Tapi, tunggu dulu. Apa maksud lingkaran merah ini. Tanggal 27
November. Aku sedikit berputar-putar menggali kembali
memoriku, apa maksud dari lingkaran merah ini. Seketika itu, bersamaan dengan
datangnya guntur, hatikupun terkejut. Aku merasa sedikit abnormal kala potongan
memoar lama itu kembali mendesau-desau dalam kepalaku.
Kala aku meninjau keluar, rinai hujan itu seakan memberikan
aura yang membuatku rindu. Gumpalan awan yang mematung pilu di ujung sana,
seakan benar-benar memberikan sebuah abstraksi, betapa hatiku rindu dengan
seseorang yang jauh sana.

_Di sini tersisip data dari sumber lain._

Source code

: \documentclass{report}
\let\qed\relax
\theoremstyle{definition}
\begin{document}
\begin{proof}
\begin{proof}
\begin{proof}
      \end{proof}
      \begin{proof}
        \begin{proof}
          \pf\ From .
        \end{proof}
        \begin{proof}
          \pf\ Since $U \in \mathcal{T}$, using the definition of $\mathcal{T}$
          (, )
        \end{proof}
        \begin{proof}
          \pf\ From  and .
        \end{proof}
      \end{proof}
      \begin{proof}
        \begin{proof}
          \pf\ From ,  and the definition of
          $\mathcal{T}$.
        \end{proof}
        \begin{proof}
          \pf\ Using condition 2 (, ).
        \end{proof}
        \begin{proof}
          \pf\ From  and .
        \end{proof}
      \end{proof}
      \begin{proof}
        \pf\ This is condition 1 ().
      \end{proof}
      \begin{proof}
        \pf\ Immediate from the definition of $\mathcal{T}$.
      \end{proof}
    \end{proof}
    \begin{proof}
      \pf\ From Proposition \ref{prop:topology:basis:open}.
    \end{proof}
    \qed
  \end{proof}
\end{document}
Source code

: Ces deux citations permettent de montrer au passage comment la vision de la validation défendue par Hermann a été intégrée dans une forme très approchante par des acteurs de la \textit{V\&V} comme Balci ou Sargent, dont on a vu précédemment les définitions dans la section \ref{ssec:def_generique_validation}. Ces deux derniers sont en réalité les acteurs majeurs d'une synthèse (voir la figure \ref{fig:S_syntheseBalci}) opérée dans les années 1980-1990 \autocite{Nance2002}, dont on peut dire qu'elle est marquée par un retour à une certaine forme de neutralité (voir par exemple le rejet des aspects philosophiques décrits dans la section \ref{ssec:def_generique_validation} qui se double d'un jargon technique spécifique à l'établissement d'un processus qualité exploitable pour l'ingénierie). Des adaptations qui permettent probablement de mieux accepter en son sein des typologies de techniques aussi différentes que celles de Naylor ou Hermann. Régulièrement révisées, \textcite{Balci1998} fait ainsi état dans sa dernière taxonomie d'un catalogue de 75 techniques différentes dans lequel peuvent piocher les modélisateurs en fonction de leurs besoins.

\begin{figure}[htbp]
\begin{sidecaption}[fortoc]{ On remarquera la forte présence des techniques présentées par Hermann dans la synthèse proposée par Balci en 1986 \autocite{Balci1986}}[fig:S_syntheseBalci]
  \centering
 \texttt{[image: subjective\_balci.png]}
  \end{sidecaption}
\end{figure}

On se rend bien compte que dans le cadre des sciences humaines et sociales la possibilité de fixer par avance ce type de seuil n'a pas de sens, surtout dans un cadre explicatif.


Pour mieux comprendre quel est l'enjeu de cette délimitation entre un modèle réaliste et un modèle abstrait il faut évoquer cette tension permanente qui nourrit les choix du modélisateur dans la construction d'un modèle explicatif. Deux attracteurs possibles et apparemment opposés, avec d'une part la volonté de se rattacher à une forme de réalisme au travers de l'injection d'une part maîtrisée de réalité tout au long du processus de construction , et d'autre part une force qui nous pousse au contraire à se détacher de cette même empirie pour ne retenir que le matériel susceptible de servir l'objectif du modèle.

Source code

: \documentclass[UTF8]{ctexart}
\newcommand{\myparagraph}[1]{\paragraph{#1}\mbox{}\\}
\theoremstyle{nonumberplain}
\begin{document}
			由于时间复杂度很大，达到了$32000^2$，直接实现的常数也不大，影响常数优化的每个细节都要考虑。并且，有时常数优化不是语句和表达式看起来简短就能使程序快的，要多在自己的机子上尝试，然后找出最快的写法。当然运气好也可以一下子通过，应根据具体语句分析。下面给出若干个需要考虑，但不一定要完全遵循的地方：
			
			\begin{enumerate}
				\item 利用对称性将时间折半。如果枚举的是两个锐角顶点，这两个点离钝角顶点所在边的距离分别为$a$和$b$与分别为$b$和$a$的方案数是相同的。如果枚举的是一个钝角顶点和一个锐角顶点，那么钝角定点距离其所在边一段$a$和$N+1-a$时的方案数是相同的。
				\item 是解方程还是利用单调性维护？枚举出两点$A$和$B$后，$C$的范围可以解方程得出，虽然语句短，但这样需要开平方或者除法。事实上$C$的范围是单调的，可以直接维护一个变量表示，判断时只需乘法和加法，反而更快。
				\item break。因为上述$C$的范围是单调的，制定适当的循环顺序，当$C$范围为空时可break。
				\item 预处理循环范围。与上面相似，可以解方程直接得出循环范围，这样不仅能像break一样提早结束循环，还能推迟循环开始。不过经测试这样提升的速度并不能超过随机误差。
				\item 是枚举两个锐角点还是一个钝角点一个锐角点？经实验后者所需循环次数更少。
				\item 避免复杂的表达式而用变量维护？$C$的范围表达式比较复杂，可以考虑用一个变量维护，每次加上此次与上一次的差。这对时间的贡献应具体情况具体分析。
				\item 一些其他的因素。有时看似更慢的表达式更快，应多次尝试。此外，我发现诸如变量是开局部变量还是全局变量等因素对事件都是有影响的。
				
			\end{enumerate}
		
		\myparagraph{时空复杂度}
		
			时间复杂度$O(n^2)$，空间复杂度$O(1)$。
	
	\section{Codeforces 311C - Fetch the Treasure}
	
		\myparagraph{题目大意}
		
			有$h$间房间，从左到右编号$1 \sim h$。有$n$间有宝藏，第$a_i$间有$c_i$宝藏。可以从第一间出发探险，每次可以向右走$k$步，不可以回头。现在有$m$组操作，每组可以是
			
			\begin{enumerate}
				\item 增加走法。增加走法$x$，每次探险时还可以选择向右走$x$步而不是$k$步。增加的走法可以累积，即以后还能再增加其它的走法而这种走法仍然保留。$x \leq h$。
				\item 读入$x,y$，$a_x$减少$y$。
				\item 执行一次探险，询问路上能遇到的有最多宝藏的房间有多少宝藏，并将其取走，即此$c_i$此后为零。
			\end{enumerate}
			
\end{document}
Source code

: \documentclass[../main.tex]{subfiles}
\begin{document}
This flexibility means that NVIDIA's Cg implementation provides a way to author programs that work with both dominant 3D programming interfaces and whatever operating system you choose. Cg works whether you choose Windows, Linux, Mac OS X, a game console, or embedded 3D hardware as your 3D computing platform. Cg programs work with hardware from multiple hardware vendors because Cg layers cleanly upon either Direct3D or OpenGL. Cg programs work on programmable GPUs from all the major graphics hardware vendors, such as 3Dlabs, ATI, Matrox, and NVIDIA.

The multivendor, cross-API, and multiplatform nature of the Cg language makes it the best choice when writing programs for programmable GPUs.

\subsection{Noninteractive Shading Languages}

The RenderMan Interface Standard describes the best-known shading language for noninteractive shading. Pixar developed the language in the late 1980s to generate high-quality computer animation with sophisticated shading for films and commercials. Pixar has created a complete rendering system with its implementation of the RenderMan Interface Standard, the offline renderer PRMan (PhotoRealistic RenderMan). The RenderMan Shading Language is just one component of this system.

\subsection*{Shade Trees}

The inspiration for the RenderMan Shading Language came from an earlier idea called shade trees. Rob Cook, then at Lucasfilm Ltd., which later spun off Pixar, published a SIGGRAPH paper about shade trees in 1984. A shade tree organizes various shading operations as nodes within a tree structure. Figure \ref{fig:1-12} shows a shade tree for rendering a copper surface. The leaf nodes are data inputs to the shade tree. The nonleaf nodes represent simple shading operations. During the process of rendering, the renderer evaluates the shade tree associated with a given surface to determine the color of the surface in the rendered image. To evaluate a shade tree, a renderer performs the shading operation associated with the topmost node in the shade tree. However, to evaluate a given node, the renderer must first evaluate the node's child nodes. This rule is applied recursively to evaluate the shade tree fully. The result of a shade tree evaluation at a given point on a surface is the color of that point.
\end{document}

Kutunggu pula datangnya pelangi, sang adiwarna, agar
dapat pula menghibur hati yang gundah ini, namun telah lama, ia tak kunjung
datang.
Kutilik-tilik lagi tanggal berlingkar merah itu. Itulah hari
ulang tahun orang yang dulu pernah aku sayangi. Wahai, betapalah masygul hati
ini dibuatnya. Melayang layang anganku, mencoba membuka tabir masa lalu,
mengingat jejak-jejak yang dulu pernah kututup dan kukunci rapat-rapat, setelah
aku mulai benar-benar mengatakan bisa untuk mengatakan yang mana “ya” dan yang
mana “tidak”.
Entahlah aku pun tak sadar, tiba tiba waktu terus saja
berputar, aku seperti masuk pada lubang hitam yang memutar-mutar otakku sekaligus
mengubek-ubek perasaanku. Lagi-lagi, sesuatu yang bernama rindu telah
mulai melakukan agresinya pada hatiku yang sudah lama berdaulat penuh untuk
tidak merindukan seseorang, tepatnya wanita.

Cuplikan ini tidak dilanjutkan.